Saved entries
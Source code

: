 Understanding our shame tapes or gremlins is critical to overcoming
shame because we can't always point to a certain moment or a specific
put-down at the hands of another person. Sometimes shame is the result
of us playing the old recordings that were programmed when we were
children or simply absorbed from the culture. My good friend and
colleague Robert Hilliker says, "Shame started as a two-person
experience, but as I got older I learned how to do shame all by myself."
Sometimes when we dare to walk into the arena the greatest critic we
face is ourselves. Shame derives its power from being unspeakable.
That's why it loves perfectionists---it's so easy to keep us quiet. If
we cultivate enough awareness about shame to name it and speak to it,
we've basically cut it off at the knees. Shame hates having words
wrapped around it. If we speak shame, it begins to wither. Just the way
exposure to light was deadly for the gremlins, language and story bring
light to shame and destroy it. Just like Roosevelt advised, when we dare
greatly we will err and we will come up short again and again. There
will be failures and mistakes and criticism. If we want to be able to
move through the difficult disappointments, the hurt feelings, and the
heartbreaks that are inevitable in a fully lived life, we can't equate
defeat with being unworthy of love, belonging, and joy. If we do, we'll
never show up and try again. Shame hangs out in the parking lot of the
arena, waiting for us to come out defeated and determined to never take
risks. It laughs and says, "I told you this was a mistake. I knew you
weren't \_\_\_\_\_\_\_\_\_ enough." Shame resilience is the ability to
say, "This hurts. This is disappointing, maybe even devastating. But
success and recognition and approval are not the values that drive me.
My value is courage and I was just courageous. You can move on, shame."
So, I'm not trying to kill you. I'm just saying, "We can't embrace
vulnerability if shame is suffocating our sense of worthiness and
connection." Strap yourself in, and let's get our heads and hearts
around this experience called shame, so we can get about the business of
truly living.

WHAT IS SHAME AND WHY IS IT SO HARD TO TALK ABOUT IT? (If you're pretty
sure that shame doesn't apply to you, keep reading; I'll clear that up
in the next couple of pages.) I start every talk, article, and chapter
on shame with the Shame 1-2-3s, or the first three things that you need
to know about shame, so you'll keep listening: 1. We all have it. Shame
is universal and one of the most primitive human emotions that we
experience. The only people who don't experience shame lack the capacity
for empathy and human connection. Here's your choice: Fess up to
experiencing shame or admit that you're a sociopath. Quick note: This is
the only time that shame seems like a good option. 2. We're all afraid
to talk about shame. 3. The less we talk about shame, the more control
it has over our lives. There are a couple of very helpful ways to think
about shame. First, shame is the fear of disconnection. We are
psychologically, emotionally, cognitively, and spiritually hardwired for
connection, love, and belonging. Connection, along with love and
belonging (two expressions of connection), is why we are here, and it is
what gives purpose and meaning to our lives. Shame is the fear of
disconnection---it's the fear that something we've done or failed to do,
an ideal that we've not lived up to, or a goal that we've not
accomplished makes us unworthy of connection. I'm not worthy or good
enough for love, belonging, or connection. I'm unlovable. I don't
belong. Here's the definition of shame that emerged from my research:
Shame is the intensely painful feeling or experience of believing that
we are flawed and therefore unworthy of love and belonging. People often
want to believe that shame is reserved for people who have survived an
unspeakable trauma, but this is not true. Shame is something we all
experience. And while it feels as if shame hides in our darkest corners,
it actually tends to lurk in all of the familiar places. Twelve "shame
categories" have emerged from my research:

Problem requirements: If a line of the records holds the word "something", count it; report only the total.

Result for this exercise: 2